This project marks the beginning of an investigation into architecture, spatial theory and practice. More specifically an examination within ongoing contemporary research, in an effort to comprehend the discourse surrounding the Anthropocene. As a whole, my work reflects on ideas of contingency and the unpredictability of process and change in nature, substance and structure. I considered my interest in making things and the environment in which they’re made by investigating the structural methods and materials from which architecture is produced and how these techniques are considered when responding to place. To this end, I have produced a report that aims to bring together current research on the theoretical study and practice of architecture with a retrospective description of my travel movements.
“Physical separation, jurisdictional specificity (and) cultural difference”  are key factors that define an oceanic islands capacity to build. With these factors in mind, Hawaii began as a point of reflection in my work. Geographically isolated and rooted in volcanic eruptions, the archipelago is conditioned from the nature of matter by which it’s composed. Living in hybrid circumstances, Hawaii has an undeniable relationship to the earth and is currently dealing with the consequences of anthropogenic transformations of land, ocean, biosphere and climate which consequently punctuate decisions to build.
Like many archipelagos, Hawaii’s local operations and infrastructure, which appear deceptively remote, are inextricably linked to a wider global system. I developed a project dedicated to exploring five interrelated and architecturally significant sites on Hawaii Island. Under the funding of a-n Artist Information Company, I had the opportunity to photograph and undertake this site based investigation throughout May and June of this year. The first site I chose to visit was Mauna Kea and the astrological research observatories located at its summit. From there, I drove to Kona, a popular tourist destination which, for some, successfully meets the expectations of island paradise. My journey continued to South Point, a National Historic Landmark and one of the oldest archaeological sites on the island. Sticking to the south ridge of the island I spent time exploring the unique lava landscape of Kalapana and finally ended my journey in a neighbouring town, Pahoa, located uncomfortably close to the Hawaii hotspot. All of these sites are broadly linked and I observed them as plausible drivers and reflections of natural catastrophe, tourism, and the behaviour of an elite minority.
The bursary offered a unique opportunity to experiment with photography throughout a landscape full of atmospheric diversity. Photography was an important and revealing tool in helping to translate my thoughts about architecture and its connection to place. The photographs I took are neither complete nor fully representative of the entire journey but as the text casually reveals are pertinent in the process of understanding architecture and its increasingly complex relationship to Hawaii’s condition.
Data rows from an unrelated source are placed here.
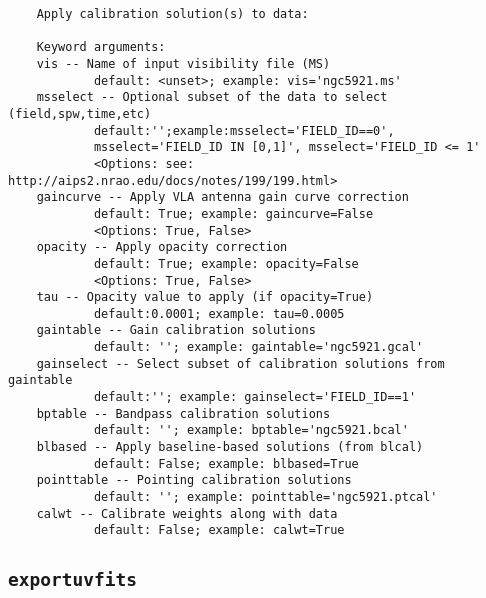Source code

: \small
\begin{verbatim}
    Apply calibration solution(s) to data:
    
    Keyword arguments:
    vis -- Name of input visibility file (MS)
            default: <unset>; example: vis='ngc5921.ms'
    msselect -- Optional subset of the data to select (field,spw,time,etc)
            default:'';example:msselect='FIELD_ID==0', 
            msselect='FIELD_ID IN [0,1]', msselect='FIELD_ID <= 1'
            <Options: see: http://aips2.nrao.edu/docs/notes/199/199.html>
    gaincurve -- Apply VLA antenna gain curve correction
            default: True; example: gaincurve=False
            <Options: True, False>
    opacity -- Apply opacity correction
            default: True; example: opacity=False
            <Options: True, False>
    tau -- Opacity value to apply (if opacity=True)
            default:0.0001; example: tau=0.0005
    gaintable -- Gain calibration solutions
            default: ''; example: gaintable='ngc5921.gcal'
    gainselect -- Select subset of calibration solutions from gaintable
            default:''; example: gainselect='FIELD_ID==1'
    bptable -- Bandpass calibration solutions
            default: ''; example: bptable='ngc5921.bcal'
    blbased -- Apply baseline-based solutions (from blcal)
            default: False; example: blbased=True
    pointtable -- Pointing calibration solutions
            default: ''; example: pointtable='ngc5921.ptcal'
    calwt -- Calibrate weights along with data
            default: False; example: calwt=True
\end{verbatim}
\normalsize


\subsection{{\tt exportuvfits}}
\label{section:tasks.exportuvfits}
The text aims to provide a descriptive apparatus in an attempt to associate the complexities of each site with relevant architectural theory. It is not an exhaustive critique of Hawaiian architecture and the geological landscape nor does it offer a fully integrated or balanced outlook on the relationship between human infrastructure and the earths geology. Rather, a provisional outlook through my experience of travel complimented with a brief spatial analysis and emphasis on anthropogenic climate change. Visiting the island gave me a privileged vantage point from which to view architecture and in writing this report, with the support of a-n, I have developed a critical methodology, which I can now apply to my current work.